All-American Canal.-By order of the United States District Court for the Southern District of California, dated December 5, 1931, the temporary order brought against the Imperial Irrigation District to restrain the district from entering into an agreement with other districts and other agencies for an ap portionment among themselves of water rights in the Colorado River system was vacated and discharged, and motion of complainants for an interlocutory injunction pendente lite was denied. The apportionment contract was an im portant part of the program for the construction of the All-American Canal. The court stated that the contract standing alone could not bring additional lands into the district, as contended by the plaintiffs, and stated further: "It is held that the execution of the allocation contract by the District is not ultra vires or beyond the power of the directors of the District, and that complainants have shown no existing or threatened injury and damage by reason of the allocation contract that is not remediable by available legal provisions under the laws of California". (Greeson and Strieby v. Imperial Irrigation District, C. C. A. Cal. 1932, 59 Fed. (2d) 529, affirming (D. C. 1931) 55 Fed. (2d) 321.)

All-American Canal contract validated. In an opinion dated May 24, 1932, the Superior Court of California held that the contract with the Imperial Irrigation District, dated Dec. 1, 1932, providing for the construction of the AllAmerican Canal, and all proceedings leading up to the execution thereof, are valid in all particulars.

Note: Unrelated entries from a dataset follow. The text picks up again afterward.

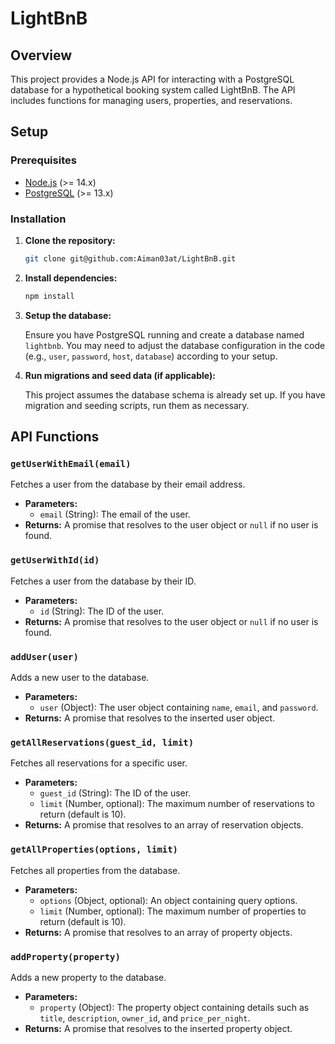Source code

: # LightBnB 

## Overview

This project provides a Node.js API for interacting with a PostgreSQL database for a hypothetical booking system called LightBnB. The API includes functions for managing users, properties, and reservations.

## Setup

### Prerequisites

- [Node.js](https://nodejs.org/) (>= 14.x)
- [PostgreSQL](https://www.postgresql.org/) (>= 13.x)

### Installation

1. **Clone the repository:**

    ```bash
    git clone git@github.com:Aiman03at/LightBnB.git
    
    ```

2. **Install dependencies:**

    ```bash
    npm install
    ```

3. **Setup the database:**

    Ensure you have PostgreSQL running and create a database named `lightbnb`. You may need to adjust the database configuration in the code (e.g., `user`, `password`, `host`, `database`) according to your setup.

4. **Run migrations and seed data (if applicable):**

    This project assumes the database schema is already set up. If you have migration and seeding scripts, run them as necessary.

## API Functions

### `getUserWithEmail(email)`

Fetches a user from the database by their email address.

- **Parameters:**
  - `email` (String): The email of the user.
- **Returns:** A promise that resolves to the user object or `null` if no user is found.

### `getUserWithId(id)`

Fetches a user from the database by their ID.


- **Parameters:**
  - `id` (String): The ID of the user.
- **Returns:** A promise that resolves to the user object or `null` if no user is found.

### `addUser(user)`

Adds a new user to the database.

- **Parameters:**
  - `user` (Object): The user object containing `name`, `email`, and `password`.
- **Returns:** A promise that resolves to the inserted user object.

### `getAllReservations(guest_id, limit)`

Fetches all reservations for a specific user.

- **Parameters:**
  - `guest_id` (String): The ID of the user.
  - `limit` (Number, optional): The maximum number of reservations to return (default is 10).
- **Returns:** A promise that resolves to an array of reservation objects.

### `getAllProperties(options, limit)`

Fetches all properties from the database.

- **Parameters:**
  - `options` (Object, optional): An object containing query options.
  - `limit` (Number, optional): The maximum number of properties to return (default is 10).
- **Returns:** A promise that resolves to an array of property objects.

### `addProperty(property)`

Adds a new property to the database.

- **Parameters:**
  - `property` (Object): The property object containing details such as `title`, `description`, `owner_id`, and `price_per_night`.
- **Returns:** A promise that resolves to the inserted property object.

The court held that although the California Waiver Act and the Water Limitation Act (which were approved Mar. 4, 1929, pursuant to the requirements of sec. 4 (a) of the Boulder Canyon Project Act) did not take effect until August 14, 1929, 90 days after the adjournment of the legislature, the fact that the President's proclamation declaring the Boulder Canyon Project Act in effect was issued before the expiration of said period. of 90 days did not detract from its validity. The court also overruled the demurrer of the Coachella Valley Water District and denied a motion to consolidate the validation proceedings with the case of Charles Malan v. Imperial Irrigation District et al. (Evan T. Hewes (substituted for John L. DuBois) et al., v. All Persons, etc. Charles Malan v. Imperial Irrigation District et al.) In decision A-32702, dated December 6, 1933, the Comptroller held (construing sec. 4 (b) of the Boulder Canyon Project Act) that inasmuch as the Coachella Valley County Water District had filed appeal in the Supreme Court of California from decision of the lower court validating the contract of Dec. 1, 1932, with the Imperial Irrigation District for the construction of the AllAmerican Canal, no funds may be expended for construction until the contract. has been found valid by the court of last resort.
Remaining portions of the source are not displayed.